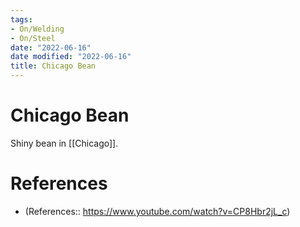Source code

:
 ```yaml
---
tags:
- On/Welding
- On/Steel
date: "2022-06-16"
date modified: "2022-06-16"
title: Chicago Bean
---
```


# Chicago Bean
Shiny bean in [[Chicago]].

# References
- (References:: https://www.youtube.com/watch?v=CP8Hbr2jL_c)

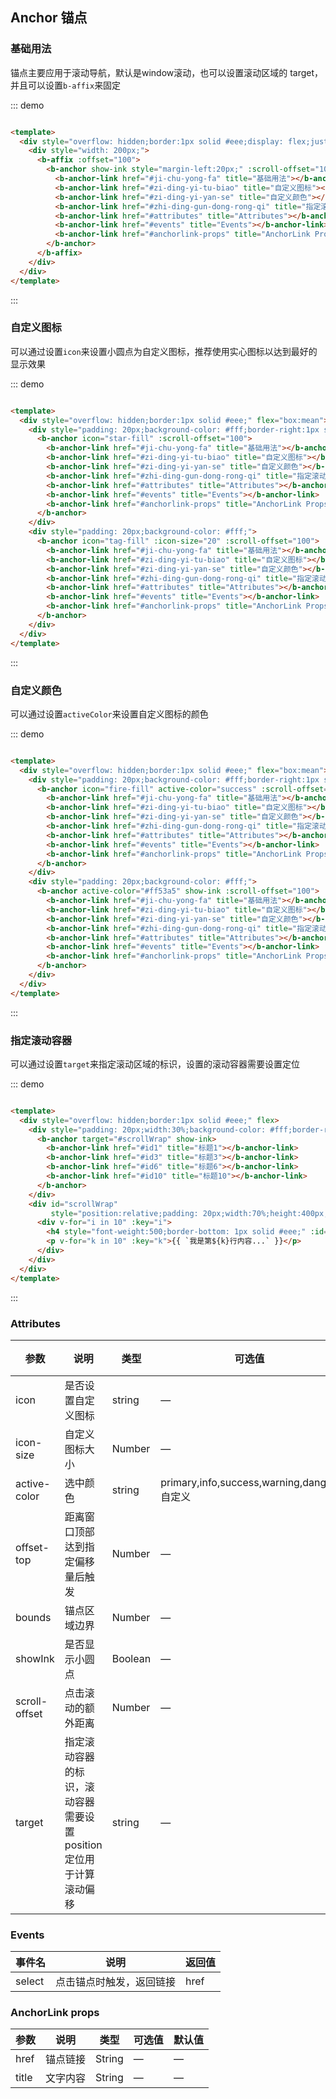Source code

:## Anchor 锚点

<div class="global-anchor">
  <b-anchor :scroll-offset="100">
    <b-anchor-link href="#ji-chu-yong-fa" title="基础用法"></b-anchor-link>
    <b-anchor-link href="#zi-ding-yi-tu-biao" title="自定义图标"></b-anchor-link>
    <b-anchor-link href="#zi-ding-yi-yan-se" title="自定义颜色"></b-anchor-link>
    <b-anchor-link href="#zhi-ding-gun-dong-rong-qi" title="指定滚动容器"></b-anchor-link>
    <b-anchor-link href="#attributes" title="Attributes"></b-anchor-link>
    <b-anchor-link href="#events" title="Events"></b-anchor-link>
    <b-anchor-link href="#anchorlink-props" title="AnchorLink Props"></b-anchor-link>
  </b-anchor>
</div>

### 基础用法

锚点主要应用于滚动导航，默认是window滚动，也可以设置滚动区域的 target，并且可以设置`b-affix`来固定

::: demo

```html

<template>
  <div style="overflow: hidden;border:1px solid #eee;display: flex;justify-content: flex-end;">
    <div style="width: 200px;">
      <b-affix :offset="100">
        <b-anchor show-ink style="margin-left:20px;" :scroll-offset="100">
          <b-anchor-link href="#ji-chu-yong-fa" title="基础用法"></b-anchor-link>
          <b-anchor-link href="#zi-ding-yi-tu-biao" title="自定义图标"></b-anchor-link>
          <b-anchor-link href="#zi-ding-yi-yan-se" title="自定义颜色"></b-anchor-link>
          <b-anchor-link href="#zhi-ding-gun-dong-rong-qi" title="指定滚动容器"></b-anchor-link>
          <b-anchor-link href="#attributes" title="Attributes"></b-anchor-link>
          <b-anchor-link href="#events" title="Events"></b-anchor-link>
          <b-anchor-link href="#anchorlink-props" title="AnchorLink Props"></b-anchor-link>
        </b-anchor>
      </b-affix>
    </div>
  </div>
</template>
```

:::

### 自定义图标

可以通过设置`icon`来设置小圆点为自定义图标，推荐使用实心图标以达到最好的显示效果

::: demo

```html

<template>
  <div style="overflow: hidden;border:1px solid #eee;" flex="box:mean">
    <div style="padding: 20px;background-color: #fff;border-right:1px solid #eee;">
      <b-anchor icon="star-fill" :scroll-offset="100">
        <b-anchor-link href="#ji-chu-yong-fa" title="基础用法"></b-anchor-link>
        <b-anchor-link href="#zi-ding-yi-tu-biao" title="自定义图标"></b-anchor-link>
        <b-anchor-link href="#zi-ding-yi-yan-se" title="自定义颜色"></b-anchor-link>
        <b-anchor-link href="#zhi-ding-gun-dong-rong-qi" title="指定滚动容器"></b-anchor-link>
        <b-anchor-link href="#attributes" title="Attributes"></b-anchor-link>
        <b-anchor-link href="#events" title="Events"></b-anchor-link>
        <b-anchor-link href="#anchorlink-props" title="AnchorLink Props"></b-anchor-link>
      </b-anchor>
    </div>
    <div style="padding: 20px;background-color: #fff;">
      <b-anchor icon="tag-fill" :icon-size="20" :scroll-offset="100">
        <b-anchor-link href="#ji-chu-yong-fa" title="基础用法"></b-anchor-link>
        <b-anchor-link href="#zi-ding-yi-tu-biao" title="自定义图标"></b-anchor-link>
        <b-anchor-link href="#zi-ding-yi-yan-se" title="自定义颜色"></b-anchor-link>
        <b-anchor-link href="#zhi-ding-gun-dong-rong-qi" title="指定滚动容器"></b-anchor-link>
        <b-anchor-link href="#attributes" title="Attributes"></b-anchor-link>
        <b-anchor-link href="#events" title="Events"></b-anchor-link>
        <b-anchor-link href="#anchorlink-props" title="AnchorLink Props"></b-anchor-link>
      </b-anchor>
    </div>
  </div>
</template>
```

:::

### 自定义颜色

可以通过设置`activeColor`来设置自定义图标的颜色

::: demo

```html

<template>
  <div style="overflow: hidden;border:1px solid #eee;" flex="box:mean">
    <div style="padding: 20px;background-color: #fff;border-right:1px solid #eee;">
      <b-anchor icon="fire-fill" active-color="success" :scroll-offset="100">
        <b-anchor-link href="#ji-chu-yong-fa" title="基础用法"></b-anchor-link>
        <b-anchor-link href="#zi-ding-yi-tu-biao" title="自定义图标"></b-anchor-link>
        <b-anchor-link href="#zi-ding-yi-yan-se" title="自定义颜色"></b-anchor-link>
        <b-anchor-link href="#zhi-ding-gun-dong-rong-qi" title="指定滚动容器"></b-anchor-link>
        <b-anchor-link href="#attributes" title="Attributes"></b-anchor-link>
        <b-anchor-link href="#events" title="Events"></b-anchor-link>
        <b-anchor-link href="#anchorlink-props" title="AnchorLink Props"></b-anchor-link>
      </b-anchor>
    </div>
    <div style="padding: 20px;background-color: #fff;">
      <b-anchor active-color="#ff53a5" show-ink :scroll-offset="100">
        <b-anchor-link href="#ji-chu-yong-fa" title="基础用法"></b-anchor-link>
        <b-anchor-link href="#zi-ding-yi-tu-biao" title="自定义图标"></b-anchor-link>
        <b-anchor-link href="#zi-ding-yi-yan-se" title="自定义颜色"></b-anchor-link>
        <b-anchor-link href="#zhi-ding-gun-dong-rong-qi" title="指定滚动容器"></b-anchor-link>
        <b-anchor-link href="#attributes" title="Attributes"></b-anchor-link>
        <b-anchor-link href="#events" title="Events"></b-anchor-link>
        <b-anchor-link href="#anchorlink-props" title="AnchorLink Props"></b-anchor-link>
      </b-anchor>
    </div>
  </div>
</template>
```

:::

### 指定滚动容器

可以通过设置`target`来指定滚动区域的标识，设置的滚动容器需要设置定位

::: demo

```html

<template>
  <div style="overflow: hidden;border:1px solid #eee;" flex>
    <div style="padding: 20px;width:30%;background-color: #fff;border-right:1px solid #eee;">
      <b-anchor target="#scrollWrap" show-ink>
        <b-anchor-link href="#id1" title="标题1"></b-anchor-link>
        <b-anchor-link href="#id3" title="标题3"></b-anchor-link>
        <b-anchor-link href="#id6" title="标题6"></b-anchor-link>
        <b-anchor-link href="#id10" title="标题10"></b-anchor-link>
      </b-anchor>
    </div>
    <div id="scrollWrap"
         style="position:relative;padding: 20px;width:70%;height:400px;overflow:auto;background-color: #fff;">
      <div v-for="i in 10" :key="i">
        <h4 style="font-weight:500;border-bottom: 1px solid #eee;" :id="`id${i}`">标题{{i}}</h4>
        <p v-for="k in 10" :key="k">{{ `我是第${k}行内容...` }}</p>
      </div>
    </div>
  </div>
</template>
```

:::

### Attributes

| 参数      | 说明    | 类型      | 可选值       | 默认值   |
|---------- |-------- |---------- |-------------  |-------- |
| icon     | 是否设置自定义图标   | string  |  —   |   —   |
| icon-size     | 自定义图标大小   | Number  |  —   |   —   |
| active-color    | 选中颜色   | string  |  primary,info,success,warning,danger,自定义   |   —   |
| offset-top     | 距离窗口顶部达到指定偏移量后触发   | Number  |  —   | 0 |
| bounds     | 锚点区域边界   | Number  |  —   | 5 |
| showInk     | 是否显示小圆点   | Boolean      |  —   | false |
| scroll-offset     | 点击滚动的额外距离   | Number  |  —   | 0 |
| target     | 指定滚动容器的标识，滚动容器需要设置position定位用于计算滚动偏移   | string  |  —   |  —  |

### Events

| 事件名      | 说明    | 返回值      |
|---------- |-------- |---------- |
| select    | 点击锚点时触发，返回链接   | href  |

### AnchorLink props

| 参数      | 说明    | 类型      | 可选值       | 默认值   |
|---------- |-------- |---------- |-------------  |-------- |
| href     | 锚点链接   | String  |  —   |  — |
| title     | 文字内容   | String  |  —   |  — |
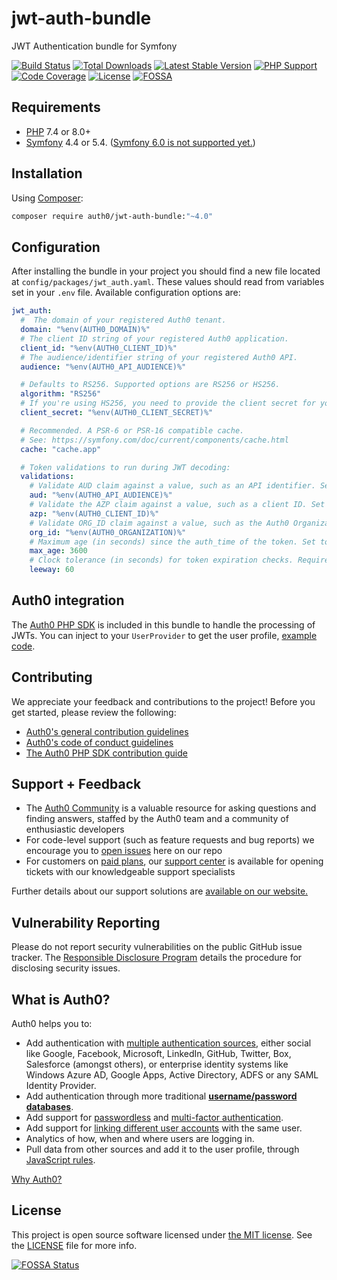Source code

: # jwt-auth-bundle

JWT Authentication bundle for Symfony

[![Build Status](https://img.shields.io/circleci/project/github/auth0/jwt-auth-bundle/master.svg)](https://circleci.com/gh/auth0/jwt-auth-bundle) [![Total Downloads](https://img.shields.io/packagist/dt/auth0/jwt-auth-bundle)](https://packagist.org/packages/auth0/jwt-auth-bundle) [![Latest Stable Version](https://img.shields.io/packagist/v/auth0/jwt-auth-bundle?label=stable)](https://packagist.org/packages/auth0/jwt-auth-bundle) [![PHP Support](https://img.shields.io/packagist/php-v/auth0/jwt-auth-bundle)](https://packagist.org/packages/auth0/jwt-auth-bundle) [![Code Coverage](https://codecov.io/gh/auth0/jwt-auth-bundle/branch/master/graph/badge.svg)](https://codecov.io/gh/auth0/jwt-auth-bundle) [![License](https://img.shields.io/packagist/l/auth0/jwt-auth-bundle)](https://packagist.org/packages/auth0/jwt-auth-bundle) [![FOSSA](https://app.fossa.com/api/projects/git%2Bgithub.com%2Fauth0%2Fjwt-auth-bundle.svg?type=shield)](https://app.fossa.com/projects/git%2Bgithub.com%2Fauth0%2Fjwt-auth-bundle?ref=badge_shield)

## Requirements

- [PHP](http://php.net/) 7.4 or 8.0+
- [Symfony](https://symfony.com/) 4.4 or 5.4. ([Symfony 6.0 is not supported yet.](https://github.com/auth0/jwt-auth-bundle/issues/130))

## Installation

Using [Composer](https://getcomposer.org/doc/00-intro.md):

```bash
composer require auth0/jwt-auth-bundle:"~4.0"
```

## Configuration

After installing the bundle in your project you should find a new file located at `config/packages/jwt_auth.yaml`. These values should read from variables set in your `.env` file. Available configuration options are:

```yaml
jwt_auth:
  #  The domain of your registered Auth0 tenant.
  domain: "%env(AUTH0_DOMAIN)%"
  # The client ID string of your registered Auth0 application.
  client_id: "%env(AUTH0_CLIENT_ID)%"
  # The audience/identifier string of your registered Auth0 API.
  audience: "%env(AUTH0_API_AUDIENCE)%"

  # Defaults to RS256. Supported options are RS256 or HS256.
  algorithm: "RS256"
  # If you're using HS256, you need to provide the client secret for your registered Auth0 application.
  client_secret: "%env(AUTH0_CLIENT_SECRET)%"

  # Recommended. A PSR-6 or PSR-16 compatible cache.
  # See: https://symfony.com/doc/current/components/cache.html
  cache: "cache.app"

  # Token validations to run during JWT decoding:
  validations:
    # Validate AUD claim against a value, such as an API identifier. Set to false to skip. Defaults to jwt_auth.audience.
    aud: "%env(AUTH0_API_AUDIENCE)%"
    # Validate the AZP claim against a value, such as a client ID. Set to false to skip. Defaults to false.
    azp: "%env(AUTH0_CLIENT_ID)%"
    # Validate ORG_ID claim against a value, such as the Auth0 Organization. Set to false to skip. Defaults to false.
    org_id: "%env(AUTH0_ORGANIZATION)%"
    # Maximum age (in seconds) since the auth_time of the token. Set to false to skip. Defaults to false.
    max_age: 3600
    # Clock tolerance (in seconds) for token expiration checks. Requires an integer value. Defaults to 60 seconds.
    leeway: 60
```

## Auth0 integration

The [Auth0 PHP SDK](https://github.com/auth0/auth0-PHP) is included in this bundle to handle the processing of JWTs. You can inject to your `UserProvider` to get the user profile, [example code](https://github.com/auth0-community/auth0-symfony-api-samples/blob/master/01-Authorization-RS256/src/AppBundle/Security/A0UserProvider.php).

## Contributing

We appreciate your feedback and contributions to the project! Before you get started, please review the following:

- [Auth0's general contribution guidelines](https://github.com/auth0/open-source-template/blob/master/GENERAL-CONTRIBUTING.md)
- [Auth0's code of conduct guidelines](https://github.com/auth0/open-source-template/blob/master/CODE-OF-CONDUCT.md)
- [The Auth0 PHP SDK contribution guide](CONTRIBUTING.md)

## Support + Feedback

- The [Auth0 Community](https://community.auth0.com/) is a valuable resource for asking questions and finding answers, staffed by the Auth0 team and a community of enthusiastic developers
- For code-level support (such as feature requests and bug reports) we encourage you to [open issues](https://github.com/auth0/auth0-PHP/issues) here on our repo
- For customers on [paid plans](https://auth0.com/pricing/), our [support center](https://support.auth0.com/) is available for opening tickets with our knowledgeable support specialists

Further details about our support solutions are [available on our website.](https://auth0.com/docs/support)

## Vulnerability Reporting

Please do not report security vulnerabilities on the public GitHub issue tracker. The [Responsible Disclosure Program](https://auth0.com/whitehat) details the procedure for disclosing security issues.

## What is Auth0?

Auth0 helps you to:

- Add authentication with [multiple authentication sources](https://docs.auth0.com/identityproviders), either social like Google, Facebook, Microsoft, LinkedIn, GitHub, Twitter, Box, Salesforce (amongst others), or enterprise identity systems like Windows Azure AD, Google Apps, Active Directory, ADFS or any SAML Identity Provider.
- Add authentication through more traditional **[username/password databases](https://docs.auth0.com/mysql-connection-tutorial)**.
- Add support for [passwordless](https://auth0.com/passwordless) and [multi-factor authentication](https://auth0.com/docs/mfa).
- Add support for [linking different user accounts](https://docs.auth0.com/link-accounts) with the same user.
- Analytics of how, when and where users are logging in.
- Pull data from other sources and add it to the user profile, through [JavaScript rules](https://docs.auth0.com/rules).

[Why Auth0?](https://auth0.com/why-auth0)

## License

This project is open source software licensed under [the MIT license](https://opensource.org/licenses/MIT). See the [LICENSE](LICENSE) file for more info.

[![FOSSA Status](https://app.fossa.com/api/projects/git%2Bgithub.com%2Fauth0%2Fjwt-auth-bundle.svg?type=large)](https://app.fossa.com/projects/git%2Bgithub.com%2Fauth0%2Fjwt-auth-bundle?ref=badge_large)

* * * * * * * * *

## Exercise
Return each line of the data above that includes the word "docs".

## Solution to this exercise
Further details about our support solutions are [available on our website.](https://auth0.com/docs/support)
- Add authentication with [multiple authentication sources](https://docs.auth0.com/identityproviders), either social like Google, Facebook, Microsoft, LinkedIn, GitHub, Twitter, Box, Salesforce (amongst others), or enterprise identity systems like Windows Azure AD, Google Apps, Active Directory, ADFS or any SAML Identity Provider.
- Add authentication through more traditional **[username/password databases](https://docs.auth0.com/mysql-connection-tutorial)**.
- Add support for [passwordless](https://auth0.com/passwordless) and [multi-factor authentication](https://auth0.com/docs/mfa).
- Add support for [linking different user accounts](https://docs.auth0.com/link-accounts) with the same user.
- Pull data from other sources and add it to the user profile, through [JavaScript rules](https://docs.auth0.com/rules).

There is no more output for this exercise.